Here we go again.
Why do some people in America have a problem with Americans flying our American flag? Would other countries do the same to their citizens?
Reminiscent of an earlier story about California high school officials sending students home for wearing red, white and blue clothing with American flags to celebrate their love of country on Cinco de Mayo, a Colorado high school student has run into a similar controversy.
Jeremy Stoppel, 16, mounted two 3'x5' flags on his Ford pickup truck in the tradition of his father and brother to show his American pride, to salute a cousin currently serving in the U.S. Navy, and to honor the upcoming anniversary of 9/11.
After the new, young driver squealed his tires in the school parking lot and was ticketed, resulting in the loss of his parking pass for two weeks, a school security officer ordered him to remove the flags because, she said, they could make some students of different nationalities feel uncomfortable.
According to ABC News 7 out of Denver:
"She said I should take my flags down. She said this is a school that focuses on diversity and she doesn't want anyone to feel uncomfortable," Stoppel said. "How do you suppose anyone would feel uncomfortable in America with an American flag? That's where I'm confused."
Not swayed and with the support of his father, Jeremy took the issue to his school principal who said it was a misunderstanding. Dr. Mary Lindamore maintained to Fox News that there was no policy in place against flying the American flag and that it was a tradition at Northglenn High School which had a flag displayed in front and inside the school.
These kinds of stories will do nothing to promote "sensitivity" but, rather, increase American pride and determination in those who have been ignored, reprimanded, and bullied for showing love of country.

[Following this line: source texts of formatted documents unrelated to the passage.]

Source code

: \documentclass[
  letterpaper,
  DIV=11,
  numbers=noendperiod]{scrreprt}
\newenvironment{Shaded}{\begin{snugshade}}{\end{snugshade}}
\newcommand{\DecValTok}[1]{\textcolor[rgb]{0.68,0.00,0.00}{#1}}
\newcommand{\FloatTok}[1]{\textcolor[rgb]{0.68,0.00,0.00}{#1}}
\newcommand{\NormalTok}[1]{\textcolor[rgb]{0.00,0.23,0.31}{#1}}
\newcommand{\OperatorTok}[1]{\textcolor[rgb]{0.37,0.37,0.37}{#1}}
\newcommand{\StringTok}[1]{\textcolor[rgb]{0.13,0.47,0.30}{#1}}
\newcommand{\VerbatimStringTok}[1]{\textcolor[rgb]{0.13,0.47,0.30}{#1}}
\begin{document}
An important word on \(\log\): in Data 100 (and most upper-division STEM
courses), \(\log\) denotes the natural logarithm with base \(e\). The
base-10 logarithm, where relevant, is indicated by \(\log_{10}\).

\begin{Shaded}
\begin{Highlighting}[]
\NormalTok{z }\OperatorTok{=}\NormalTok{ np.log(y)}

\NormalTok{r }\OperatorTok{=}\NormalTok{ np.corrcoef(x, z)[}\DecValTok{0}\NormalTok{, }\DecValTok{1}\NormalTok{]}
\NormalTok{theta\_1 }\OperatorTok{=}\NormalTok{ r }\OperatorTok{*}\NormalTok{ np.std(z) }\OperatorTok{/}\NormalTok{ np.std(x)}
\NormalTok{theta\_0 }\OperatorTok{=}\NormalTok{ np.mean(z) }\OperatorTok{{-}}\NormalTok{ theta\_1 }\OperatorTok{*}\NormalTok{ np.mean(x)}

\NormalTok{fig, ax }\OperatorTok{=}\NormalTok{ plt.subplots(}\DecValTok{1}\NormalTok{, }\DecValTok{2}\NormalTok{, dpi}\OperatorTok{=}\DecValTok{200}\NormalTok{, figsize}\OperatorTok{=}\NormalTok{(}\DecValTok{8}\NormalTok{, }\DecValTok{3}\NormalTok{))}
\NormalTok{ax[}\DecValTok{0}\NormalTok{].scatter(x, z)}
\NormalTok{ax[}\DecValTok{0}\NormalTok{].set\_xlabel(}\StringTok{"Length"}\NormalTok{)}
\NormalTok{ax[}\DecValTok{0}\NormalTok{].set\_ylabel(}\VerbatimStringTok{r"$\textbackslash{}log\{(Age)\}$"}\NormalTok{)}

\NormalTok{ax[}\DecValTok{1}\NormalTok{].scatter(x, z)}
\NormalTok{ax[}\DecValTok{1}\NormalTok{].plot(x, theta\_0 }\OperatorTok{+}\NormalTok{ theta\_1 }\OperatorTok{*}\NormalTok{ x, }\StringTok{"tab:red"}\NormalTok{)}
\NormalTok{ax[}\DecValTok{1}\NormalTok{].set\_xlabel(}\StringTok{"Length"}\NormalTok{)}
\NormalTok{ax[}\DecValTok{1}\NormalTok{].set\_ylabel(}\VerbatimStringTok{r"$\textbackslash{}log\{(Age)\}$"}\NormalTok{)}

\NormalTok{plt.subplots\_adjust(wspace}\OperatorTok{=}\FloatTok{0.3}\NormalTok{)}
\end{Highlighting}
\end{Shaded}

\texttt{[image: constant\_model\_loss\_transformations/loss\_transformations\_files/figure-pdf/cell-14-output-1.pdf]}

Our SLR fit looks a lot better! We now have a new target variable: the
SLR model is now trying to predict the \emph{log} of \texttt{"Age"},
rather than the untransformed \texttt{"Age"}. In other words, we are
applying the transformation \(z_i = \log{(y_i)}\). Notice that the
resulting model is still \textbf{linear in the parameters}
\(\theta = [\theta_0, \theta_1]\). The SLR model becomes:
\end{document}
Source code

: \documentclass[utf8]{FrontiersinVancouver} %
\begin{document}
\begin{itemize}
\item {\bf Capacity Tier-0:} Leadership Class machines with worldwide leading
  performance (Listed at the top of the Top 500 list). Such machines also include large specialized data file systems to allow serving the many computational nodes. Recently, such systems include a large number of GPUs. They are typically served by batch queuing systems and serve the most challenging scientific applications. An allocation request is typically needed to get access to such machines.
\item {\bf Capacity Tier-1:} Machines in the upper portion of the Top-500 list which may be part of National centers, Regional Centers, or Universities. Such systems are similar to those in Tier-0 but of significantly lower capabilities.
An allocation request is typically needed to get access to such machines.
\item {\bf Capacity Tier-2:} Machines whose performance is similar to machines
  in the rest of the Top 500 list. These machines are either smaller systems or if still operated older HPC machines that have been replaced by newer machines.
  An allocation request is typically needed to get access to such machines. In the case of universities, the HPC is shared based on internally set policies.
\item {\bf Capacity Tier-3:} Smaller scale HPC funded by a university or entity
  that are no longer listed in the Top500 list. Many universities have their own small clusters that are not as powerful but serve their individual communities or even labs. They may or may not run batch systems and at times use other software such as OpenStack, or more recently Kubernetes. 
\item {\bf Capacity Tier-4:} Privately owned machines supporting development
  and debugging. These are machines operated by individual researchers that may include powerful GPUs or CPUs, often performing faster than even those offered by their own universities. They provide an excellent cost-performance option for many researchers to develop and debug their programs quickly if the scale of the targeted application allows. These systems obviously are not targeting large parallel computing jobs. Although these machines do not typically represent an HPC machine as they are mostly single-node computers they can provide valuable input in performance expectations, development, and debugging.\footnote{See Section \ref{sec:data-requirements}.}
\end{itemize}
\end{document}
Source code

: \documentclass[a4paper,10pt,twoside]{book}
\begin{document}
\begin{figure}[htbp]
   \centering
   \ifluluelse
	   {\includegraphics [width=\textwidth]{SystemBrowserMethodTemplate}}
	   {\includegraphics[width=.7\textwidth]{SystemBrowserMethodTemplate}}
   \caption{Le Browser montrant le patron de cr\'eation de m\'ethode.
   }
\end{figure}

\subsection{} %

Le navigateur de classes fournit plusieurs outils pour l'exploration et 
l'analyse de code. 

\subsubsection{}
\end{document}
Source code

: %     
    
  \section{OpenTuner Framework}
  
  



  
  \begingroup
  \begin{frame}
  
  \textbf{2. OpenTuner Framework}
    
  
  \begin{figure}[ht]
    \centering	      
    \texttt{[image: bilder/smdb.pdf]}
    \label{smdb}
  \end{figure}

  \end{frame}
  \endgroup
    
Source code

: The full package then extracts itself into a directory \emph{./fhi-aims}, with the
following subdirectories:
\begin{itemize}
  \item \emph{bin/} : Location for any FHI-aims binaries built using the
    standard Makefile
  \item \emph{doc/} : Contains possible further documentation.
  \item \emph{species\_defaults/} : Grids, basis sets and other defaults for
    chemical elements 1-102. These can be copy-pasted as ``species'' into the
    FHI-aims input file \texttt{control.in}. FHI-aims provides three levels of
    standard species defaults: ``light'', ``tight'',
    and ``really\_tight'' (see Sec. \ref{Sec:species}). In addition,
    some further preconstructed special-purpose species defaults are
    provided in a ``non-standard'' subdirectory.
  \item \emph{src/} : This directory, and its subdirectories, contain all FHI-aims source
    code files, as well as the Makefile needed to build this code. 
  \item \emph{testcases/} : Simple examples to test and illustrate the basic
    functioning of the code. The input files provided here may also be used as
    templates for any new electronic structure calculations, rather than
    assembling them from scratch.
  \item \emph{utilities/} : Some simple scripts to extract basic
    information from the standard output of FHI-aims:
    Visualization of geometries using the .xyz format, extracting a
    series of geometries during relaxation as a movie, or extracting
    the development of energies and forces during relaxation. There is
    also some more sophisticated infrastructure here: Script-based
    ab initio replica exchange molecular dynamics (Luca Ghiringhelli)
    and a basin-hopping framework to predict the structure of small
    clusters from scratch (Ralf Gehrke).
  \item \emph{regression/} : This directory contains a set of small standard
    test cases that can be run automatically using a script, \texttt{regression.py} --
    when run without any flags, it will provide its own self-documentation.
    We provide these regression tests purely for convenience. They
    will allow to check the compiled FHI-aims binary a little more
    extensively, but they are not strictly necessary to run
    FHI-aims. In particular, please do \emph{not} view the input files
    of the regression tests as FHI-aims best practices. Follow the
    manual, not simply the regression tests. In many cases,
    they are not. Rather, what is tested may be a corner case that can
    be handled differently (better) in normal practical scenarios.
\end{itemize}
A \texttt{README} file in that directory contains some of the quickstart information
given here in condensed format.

After the terrorism attacks on 9/11, a short nine years ago, American flags could be seen everywhere flying from homes, businesses, vehicles, worn on lapels ... and stores sold out as manufacturers worked overtime to resupply shelves. Since that time, some appear to have forgotten the intense patriotism that permeated this country after 3,000 innocent people were killed on American soil, the worst act of war ever against our nation.
Perhaps the security guard could use some "sensitivity" training of her own to prevent an event like this ever happening again.